Di sicuro ad oggi c'è la sola consapevolezza che gli italiani sono sempre più attenti all' ambiente e alle fonti rinnovabili. La scelta del fotovoltaico, se si parla di Conto Energia, in un futuro prossimo non sarà più quella dell' investimento finanziario, ma deve diventare a tutti gli effetti un investimento energetico. La sfida in pratica per il fotovoltaico e non solo diventerà quella di creare regole nuove in grado di far partire la seconda fase della rivoluzione energetica.

Analizziamo le soluzioni proposte dagli esperti del settore come Legambiente, Coordinamento Free (Fonti rinnovabili Efficienza Energetica) e Yingli Green Energy Italia.

AUTONOMIA ENERGETICA

Entrano in gioco in questa formula i quartieri, gli ambiti territoriali, che con l' uso di fonti rinnovabili sia elettriche che termiche riescono a soddisfare fabbisogni ridotti.

SMART GRIDS

Sono delle piccole reti autonome energetiche che formano tutte messe insieme una sorta di alveare, in pratica ogni cittadino potrà essere consumatore e produttore di energia, da solo o in comunità.
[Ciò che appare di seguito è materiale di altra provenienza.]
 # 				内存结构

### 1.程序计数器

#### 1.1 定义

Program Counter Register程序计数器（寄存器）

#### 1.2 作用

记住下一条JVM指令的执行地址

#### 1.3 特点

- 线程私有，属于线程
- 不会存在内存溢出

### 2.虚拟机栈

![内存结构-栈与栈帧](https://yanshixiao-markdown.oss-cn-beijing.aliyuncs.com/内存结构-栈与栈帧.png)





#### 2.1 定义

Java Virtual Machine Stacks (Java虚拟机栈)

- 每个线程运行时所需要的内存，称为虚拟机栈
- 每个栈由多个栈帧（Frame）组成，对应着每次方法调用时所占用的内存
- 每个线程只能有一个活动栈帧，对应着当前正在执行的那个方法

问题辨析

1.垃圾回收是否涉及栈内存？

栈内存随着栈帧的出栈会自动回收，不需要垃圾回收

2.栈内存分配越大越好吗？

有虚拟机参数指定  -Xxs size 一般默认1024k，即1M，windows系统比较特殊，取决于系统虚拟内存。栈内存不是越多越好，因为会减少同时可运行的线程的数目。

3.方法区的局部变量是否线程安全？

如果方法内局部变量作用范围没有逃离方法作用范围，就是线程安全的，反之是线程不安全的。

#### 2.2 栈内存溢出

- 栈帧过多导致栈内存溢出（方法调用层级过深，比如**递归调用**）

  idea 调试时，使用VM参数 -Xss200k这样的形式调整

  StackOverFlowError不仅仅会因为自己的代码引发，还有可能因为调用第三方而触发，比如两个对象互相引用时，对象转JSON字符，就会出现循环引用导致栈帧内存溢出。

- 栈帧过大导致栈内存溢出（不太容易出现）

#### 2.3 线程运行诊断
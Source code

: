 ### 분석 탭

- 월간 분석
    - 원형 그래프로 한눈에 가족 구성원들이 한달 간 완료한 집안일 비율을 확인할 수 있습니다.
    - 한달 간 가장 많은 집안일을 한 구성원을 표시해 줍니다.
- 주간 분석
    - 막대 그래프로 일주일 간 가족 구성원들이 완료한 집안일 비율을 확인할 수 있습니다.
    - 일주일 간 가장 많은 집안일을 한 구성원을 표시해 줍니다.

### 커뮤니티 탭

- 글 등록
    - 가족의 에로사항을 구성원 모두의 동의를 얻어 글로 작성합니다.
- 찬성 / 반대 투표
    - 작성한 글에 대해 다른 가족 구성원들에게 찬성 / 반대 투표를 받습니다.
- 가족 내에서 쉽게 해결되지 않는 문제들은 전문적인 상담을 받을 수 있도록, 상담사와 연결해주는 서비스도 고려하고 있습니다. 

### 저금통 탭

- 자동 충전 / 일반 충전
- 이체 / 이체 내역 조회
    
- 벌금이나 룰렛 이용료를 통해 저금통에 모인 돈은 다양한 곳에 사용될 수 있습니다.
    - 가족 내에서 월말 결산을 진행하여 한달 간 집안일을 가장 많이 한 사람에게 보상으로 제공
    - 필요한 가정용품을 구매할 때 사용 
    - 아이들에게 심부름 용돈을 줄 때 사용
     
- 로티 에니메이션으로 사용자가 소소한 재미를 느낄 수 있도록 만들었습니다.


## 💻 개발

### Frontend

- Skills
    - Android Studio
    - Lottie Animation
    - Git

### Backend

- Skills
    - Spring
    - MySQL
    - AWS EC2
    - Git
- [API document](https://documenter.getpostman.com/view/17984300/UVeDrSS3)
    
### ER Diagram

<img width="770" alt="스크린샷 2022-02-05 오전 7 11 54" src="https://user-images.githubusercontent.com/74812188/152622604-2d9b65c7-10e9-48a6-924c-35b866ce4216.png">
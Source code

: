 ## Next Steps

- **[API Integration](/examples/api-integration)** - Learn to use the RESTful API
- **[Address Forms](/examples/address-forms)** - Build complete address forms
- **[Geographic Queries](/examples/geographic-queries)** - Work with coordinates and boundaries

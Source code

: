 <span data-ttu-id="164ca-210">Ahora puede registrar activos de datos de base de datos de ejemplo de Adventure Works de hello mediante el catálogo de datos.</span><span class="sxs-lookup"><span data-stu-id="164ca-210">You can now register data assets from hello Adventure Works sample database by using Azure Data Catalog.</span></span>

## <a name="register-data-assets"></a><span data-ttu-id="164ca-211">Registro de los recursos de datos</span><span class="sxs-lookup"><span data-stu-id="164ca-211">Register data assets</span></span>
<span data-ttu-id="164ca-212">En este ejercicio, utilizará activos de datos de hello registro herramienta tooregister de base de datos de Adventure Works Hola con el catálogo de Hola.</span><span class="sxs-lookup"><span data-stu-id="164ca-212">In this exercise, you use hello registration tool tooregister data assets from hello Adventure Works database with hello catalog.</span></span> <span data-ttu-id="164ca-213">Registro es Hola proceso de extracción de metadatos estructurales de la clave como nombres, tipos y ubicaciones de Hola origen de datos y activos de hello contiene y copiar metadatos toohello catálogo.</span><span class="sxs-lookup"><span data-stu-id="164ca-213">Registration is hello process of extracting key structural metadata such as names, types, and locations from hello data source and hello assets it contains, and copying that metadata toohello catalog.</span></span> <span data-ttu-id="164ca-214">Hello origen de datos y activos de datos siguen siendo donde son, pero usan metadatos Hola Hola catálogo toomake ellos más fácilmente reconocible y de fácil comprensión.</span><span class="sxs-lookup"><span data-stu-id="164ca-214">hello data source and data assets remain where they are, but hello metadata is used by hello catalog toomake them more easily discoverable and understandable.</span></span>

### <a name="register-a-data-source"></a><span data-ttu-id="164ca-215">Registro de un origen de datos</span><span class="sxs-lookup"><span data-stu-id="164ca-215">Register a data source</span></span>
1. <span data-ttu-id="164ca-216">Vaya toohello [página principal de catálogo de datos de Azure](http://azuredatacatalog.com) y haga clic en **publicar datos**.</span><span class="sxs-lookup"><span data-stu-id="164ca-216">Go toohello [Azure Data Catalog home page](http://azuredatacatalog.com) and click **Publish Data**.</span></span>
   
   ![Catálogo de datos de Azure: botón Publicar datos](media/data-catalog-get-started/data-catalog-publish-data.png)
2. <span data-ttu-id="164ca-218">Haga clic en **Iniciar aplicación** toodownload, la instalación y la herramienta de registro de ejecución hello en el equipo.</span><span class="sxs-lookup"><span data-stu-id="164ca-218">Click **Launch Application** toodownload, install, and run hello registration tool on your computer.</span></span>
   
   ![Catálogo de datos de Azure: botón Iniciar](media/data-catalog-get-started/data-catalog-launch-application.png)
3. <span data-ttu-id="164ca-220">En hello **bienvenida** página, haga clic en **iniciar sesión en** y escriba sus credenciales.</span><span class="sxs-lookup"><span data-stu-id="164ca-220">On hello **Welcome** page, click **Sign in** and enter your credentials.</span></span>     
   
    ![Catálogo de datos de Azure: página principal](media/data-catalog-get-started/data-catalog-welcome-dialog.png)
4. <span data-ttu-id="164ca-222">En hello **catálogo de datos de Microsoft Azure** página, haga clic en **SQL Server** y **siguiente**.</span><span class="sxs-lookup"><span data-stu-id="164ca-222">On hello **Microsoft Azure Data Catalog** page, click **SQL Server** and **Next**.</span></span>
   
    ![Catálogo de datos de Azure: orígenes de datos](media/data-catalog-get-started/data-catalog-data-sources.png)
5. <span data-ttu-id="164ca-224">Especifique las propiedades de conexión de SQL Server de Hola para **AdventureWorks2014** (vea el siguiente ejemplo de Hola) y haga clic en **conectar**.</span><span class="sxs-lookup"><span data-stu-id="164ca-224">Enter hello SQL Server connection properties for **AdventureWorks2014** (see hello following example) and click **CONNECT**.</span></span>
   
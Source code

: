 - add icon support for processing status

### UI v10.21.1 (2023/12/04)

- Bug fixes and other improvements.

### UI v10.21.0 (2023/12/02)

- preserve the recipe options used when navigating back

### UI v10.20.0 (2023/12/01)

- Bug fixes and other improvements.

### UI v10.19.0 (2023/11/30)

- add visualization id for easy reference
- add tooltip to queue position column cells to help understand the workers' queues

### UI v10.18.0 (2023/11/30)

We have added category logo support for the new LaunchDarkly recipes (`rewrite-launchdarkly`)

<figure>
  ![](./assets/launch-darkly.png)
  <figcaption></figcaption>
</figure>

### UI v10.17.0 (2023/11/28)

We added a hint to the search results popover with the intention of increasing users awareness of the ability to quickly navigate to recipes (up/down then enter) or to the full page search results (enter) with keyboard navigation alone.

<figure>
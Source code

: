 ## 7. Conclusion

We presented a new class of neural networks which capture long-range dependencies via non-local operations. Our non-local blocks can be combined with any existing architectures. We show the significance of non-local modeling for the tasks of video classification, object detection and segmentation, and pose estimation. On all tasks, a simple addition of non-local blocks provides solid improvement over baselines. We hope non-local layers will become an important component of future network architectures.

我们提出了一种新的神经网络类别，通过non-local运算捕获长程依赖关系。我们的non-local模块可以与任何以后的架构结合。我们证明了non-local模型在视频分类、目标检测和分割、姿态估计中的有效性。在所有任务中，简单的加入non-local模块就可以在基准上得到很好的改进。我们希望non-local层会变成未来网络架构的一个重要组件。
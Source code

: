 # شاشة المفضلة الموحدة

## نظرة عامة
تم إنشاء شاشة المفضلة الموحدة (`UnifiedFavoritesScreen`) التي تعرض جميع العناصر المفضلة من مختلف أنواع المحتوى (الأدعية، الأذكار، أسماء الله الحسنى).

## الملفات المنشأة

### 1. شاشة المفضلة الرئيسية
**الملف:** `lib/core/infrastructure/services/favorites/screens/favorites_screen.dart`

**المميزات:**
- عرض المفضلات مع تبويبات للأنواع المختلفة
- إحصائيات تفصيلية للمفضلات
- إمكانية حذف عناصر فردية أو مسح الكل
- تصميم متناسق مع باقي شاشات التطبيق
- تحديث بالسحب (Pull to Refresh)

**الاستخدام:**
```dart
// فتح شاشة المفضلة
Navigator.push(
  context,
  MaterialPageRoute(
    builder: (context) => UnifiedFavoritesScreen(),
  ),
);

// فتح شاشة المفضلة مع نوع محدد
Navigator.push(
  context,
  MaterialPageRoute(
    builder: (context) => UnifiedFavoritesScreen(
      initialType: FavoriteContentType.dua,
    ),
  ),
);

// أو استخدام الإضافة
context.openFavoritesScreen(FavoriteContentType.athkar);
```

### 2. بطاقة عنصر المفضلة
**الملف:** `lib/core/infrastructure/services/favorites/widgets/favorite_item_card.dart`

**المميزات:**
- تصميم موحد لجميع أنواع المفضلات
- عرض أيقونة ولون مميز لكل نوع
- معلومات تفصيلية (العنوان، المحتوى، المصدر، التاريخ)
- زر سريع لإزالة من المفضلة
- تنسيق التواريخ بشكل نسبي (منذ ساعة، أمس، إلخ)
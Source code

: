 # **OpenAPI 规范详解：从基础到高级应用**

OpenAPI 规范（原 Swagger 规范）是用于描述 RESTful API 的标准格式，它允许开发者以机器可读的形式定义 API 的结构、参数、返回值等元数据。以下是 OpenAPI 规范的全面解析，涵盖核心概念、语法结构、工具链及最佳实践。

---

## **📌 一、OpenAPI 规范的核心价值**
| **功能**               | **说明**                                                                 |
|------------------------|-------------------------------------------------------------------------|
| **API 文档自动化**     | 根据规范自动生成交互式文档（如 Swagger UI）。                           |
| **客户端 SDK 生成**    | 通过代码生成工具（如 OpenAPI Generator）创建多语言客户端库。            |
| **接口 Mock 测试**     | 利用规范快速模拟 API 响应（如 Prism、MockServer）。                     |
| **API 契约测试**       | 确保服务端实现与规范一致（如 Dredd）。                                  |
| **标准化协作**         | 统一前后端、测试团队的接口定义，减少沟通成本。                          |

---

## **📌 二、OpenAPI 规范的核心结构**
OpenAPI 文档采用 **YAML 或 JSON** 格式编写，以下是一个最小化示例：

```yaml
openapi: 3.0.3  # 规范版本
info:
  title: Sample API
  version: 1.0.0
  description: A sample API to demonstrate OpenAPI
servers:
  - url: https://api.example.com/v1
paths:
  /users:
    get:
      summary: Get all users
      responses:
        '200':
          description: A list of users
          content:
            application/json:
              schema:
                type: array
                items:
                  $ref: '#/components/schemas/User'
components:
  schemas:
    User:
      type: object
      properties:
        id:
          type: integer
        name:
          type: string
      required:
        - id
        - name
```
Proprio perchè più piccole le reti, saranno più efficienti così da scongiurare rischi di black out, come quello del settembre 2003.
Un esempio di come questo sistema ad alveare possa funzionare è rappresentato da Prato allo Stelvio, che ad oggi gestiste in cooperativa la rete elettrica con un perfetto mix di 7 tecnologie coprendo il fabbisogno di quasi tutto il paese (85%) .

prato dello stelvio

(Prato dello Stelvio premiato da Legambiente per la gestione della rete energetica)

FONDO AD HOC

Il fondo, la cui proposta è stata esposta il 17 aprile, presso la Sapienza di Roma, deve essere ad uso esclusivo delle attività produttive, con l'abolizione della Robin Tax per le società operanti nel campo energie rinnovabili. Proposta anche la cancellazione del registro e aste rispettivamente per piccole e grandi società. Perchè secondo gli esperti sono proprio gli iter burocratici ad ostacolare lo sviluppo energetico.

SEU

Sono i Sistemi Efficienti di Utenza, previsti dalla legge ma bloccati dall' Autorità per l' Energia. Il sistema lega produttore e consumatore con un impianto direttamente collegato a un' utenza di consumo dell' energia, ad esempio un campo fotovoltaico e una azienda che acquista l' energia ad un prezzo stabilito bypassando la rete e i costi ad essa dovuti. E' un sistema sinergico tra reti private e sistemi locali di utenza.

INCENTIVI NORMATIVI

Si sostituiscono agli incentivi, favorendo la libertà di autoprodurre e vendere energia in rete attraverso pratiche burocratiche più snelle, più facili da sostenere.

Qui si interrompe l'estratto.